Task objective:
For the entries below, report the number of lines where the string "ABAP" appears, and only that number.

Provided entries:
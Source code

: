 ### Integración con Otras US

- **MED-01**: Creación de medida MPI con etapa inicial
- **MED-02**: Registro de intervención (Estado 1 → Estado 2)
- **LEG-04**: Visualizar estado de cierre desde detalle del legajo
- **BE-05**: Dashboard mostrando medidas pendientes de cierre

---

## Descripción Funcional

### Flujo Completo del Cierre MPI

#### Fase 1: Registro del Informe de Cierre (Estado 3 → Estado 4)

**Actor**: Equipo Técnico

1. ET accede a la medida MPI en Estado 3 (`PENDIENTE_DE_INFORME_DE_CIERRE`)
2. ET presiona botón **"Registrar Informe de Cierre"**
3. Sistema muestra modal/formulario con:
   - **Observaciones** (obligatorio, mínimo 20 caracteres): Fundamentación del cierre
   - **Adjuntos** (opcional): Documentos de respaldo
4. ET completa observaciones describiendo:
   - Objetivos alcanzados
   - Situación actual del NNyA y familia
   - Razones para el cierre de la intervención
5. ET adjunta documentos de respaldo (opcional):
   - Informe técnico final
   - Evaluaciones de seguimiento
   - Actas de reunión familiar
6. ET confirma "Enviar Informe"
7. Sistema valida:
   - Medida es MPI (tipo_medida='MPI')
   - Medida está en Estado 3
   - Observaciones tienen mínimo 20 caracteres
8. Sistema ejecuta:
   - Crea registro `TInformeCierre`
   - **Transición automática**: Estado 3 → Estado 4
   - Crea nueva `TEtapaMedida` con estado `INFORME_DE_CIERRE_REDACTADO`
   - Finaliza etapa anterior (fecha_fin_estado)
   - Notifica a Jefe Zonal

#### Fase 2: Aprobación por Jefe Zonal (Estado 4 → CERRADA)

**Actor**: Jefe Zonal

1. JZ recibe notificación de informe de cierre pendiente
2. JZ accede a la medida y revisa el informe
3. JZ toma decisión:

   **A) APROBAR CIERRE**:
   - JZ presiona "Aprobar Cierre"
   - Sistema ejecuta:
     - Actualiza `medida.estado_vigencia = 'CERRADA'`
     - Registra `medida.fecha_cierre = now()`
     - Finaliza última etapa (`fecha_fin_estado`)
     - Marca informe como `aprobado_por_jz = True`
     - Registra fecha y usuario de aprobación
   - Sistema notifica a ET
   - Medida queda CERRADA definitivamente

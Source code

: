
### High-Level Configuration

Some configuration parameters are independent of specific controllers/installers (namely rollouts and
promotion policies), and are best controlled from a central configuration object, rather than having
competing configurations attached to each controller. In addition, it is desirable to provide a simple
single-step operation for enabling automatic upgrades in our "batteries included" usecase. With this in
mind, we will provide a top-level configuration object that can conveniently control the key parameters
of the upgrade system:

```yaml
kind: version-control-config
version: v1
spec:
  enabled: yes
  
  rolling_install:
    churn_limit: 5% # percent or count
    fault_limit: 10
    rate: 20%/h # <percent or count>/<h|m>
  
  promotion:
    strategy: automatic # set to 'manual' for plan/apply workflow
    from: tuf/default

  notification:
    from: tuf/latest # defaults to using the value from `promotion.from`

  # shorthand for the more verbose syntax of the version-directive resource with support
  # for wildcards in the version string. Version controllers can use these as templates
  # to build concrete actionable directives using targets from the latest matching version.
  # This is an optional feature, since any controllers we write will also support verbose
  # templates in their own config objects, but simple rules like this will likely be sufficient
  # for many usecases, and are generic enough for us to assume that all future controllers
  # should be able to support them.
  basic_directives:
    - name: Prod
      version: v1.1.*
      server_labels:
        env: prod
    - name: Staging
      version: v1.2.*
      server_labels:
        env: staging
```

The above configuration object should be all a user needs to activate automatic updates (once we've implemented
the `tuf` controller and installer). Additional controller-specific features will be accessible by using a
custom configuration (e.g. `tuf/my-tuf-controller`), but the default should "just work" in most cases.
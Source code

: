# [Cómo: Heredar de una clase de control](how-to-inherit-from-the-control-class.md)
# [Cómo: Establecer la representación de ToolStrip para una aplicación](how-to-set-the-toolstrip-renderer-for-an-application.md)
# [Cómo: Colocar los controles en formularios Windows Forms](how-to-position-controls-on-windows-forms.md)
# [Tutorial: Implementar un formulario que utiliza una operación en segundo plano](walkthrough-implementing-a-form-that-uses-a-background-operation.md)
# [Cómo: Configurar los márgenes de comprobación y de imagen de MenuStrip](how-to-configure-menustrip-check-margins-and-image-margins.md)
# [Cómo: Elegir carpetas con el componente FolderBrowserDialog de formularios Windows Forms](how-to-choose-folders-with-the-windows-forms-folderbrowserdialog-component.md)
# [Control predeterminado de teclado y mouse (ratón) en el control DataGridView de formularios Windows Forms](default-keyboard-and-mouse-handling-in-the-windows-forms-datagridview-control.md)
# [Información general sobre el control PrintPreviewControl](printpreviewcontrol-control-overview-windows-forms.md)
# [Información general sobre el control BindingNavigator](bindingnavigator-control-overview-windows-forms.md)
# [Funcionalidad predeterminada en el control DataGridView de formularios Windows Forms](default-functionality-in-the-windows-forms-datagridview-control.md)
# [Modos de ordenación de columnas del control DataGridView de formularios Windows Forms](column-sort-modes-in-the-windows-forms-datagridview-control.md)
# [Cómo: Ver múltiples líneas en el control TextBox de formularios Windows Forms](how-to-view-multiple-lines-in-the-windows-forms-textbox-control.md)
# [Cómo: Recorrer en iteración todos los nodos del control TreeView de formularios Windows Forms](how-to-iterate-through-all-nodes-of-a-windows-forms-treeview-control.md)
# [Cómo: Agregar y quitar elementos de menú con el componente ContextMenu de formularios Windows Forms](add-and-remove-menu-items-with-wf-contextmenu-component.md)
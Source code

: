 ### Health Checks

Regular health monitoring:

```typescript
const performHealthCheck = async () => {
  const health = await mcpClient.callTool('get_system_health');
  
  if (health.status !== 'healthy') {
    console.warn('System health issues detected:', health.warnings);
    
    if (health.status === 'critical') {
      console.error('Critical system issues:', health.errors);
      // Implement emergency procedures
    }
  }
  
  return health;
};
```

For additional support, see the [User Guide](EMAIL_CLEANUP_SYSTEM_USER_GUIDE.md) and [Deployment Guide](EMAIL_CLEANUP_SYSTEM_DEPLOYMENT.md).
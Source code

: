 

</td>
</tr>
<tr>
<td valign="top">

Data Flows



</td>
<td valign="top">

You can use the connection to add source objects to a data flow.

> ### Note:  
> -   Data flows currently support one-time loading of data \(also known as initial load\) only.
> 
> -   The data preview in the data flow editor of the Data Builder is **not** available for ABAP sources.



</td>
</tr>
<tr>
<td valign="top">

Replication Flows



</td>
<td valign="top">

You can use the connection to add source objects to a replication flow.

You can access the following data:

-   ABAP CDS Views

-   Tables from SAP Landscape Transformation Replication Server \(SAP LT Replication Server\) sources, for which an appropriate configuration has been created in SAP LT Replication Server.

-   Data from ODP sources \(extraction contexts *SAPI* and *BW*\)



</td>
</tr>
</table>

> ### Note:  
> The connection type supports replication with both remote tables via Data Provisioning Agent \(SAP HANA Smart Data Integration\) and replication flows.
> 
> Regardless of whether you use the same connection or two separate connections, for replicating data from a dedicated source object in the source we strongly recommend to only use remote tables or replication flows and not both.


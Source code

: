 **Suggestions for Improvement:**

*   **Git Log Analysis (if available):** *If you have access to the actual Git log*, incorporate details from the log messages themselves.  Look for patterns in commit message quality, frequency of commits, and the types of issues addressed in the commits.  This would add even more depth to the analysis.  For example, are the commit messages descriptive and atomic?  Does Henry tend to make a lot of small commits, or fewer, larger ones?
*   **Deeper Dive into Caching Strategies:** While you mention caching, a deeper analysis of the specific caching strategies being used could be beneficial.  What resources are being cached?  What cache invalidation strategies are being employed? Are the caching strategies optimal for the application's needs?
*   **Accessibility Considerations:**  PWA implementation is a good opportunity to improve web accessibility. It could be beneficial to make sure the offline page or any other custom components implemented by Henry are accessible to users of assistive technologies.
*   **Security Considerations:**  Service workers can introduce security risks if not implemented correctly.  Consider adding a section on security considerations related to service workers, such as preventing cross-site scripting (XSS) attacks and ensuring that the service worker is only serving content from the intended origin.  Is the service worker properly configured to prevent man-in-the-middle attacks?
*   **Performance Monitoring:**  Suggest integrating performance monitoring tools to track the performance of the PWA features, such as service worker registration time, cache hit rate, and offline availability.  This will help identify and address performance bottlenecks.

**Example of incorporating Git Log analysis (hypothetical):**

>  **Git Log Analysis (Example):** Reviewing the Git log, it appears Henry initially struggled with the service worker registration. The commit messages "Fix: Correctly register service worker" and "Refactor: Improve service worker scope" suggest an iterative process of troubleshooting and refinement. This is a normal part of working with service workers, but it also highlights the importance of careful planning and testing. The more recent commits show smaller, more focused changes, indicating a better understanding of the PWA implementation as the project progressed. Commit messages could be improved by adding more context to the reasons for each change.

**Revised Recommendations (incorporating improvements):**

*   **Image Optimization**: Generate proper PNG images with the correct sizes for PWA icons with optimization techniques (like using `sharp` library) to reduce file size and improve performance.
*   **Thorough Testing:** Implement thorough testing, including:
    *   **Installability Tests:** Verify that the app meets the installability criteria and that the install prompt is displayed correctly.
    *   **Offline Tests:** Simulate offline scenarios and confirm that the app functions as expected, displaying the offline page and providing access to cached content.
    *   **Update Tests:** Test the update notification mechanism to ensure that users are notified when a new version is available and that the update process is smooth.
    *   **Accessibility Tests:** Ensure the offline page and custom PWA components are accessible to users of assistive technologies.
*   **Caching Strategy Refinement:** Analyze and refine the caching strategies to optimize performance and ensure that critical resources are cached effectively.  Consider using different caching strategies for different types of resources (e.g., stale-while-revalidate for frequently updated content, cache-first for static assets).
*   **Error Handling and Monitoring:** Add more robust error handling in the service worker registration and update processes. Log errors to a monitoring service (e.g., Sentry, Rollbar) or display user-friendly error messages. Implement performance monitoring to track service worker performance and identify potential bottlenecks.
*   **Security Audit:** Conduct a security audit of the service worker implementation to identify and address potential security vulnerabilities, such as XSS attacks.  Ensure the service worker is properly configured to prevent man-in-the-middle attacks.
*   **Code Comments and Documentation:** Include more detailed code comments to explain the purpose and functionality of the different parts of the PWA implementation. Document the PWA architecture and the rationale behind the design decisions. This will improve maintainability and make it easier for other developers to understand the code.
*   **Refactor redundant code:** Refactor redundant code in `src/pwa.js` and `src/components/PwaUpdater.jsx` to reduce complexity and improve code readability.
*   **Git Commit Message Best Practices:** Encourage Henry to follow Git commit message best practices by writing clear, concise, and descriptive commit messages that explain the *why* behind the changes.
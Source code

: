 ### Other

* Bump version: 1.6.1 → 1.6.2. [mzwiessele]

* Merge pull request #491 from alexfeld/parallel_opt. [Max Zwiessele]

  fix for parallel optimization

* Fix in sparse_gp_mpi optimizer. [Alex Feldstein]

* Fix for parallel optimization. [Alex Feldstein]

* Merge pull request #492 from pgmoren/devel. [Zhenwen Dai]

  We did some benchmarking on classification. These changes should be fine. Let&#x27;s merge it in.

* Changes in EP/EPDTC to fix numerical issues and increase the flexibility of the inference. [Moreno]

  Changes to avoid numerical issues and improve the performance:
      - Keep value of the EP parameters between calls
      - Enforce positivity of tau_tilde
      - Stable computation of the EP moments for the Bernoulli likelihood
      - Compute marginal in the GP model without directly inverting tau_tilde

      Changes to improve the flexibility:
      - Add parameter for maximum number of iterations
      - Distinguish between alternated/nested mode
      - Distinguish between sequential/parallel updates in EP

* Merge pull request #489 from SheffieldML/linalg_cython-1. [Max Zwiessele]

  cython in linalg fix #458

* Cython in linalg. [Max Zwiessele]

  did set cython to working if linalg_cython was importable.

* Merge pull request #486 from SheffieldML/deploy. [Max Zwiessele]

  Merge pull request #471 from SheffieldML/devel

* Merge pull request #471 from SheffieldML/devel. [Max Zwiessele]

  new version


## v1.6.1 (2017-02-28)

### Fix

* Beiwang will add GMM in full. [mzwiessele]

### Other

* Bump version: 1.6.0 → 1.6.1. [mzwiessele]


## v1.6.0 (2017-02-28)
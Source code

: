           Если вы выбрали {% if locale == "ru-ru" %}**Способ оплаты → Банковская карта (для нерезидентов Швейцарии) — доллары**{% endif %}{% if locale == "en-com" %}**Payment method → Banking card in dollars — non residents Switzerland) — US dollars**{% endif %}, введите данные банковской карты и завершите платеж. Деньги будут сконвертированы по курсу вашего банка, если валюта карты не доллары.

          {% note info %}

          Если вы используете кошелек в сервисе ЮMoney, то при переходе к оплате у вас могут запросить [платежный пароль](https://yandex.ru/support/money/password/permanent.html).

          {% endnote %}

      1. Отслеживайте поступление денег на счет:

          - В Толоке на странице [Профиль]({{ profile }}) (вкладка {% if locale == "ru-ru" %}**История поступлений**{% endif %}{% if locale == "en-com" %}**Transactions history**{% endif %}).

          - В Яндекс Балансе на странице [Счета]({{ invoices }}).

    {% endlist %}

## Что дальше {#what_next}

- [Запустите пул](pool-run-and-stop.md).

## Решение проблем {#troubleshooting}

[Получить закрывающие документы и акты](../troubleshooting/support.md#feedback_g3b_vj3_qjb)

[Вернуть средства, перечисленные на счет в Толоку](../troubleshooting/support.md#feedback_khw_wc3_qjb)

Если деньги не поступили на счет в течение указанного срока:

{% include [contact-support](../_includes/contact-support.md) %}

Output for this exercise:
2